What needs to be done
Please give an exact printout of the records, without any pictures.

(Collected data entries)
++++++

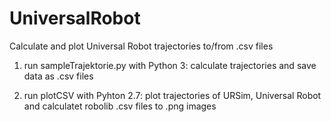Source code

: # UniversalRobot

Calculate and plot Universal Robot trajectories to/from .csv files

1. run sampleTrajektorie.py with Python 3:
calculate trajectories and save data as .csv files

2. run plotCSV with Pyhton 2.7:
plot trajectories of URSim, Universal Robot and calculatet robolib .csv files to .png images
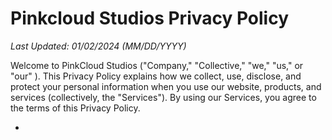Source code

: # Pinkcloud Studios Privacy Policy

*Last Updated: 01/02/2024 (MM/DD/YYYY)*

Welcome to PinkCloud Studios ("Company," "Collective," "we," "us," or "our" ). This Privacy Policy explains how we collect, use, disclose, and protect your personal information when you use our website, products, and services (collectively, the "Services"). By using our Services, you agree to the terms of this Privacy Policy.


- 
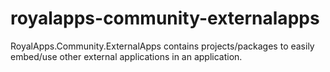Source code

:# royalapps-community-externalapps
RoyalApps.Community.ExternalApps contains projects/packages to easily embed/use other external applications in an application.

++++++

Response to the task
Source code

: # UniversalRobot

Calculate and plot Universal Robot trajectories to/from .csv files

1. run sampleTrajektorie.py with Python 3:
calculate trajectories and save data as .csv files

2. run plotCSV with Pyhton 2.7:
plot trajectories of URSim, Universal Robot and calculatet robolib .csv files to .png images
Source code

: # Pinkcloud Studios Privacy Policy

*Last Updated: 01/02/2024 (MM/DD/YYYY)*

Welcome to PinkCloud Studios ("Company," "Collective," "we," "us," or "our" ). This Privacy Policy explains how we collect, use, disclose, and protect your personal information when you use our website, products, and services (collectively, the "Services"). By using our Services, you agree to the terms of this Privacy Policy.


- 
Source code

:# royalapps-community-externalapps
RoyalApps.Community.ExternalApps contains projects/packages to easily embed/use other external applications in an application.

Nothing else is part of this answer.